By default, the database user account usedb_user is added to each database. When granular permissions is enabled, a user accessing a database will assume the user name usedb_user if the user is granted the use database privilege on the database, and the following conditions apply to the user:
Does not have own database privilege on the database
Does not hold an identity as a valid user in the database
Is not aliased to another valid user in the database
The following rules apply to the user account usedb_user:
usedb_user is only authorized to perform operations in the database that are allowed for public. To perform any additional operations, the user must acquire the corresponding privileges. A user may acquire privileges in a database through roles when he or she is not a valid user in the database.

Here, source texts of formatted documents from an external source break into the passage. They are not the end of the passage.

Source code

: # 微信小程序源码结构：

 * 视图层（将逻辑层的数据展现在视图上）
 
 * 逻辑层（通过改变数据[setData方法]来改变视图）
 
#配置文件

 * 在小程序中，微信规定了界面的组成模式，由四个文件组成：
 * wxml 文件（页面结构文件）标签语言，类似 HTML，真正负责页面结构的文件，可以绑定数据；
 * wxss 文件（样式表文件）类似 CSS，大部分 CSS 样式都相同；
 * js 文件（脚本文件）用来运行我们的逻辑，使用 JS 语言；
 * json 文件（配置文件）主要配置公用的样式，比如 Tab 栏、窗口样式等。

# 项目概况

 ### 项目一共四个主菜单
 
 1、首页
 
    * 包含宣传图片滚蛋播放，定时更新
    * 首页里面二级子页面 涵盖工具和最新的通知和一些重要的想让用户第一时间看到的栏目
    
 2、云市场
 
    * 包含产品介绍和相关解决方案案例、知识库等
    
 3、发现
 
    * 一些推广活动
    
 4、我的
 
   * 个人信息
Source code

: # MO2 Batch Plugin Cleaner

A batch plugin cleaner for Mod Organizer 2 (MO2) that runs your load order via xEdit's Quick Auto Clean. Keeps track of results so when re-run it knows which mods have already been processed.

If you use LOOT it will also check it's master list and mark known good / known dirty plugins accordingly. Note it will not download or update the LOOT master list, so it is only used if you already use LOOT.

To create an object, the user must be a valid user in the database.
Allowing a user to access a database as usedb_user will provide the user the ability to execute a server-wide privilege in a database without being added as a valid user in the database.
For example, Bob is a valid user in master database, but not a valid user for database db1 which does not have a guest user account. Bob has manage security permissions privileges in the master database.
To allow Bob to execute manage security permissions in db1, a user with manage server permissions privilege can issue:
grant use database on db1 to bob
Bob can now access database db1 and issue the commands to grant manage any encryption key privileges to user Alice:
use db1 grant manage any encryption key to alice
Adaptive Server records the grantor of manage any encryption key in sysprotects as the user ID of usedb_user.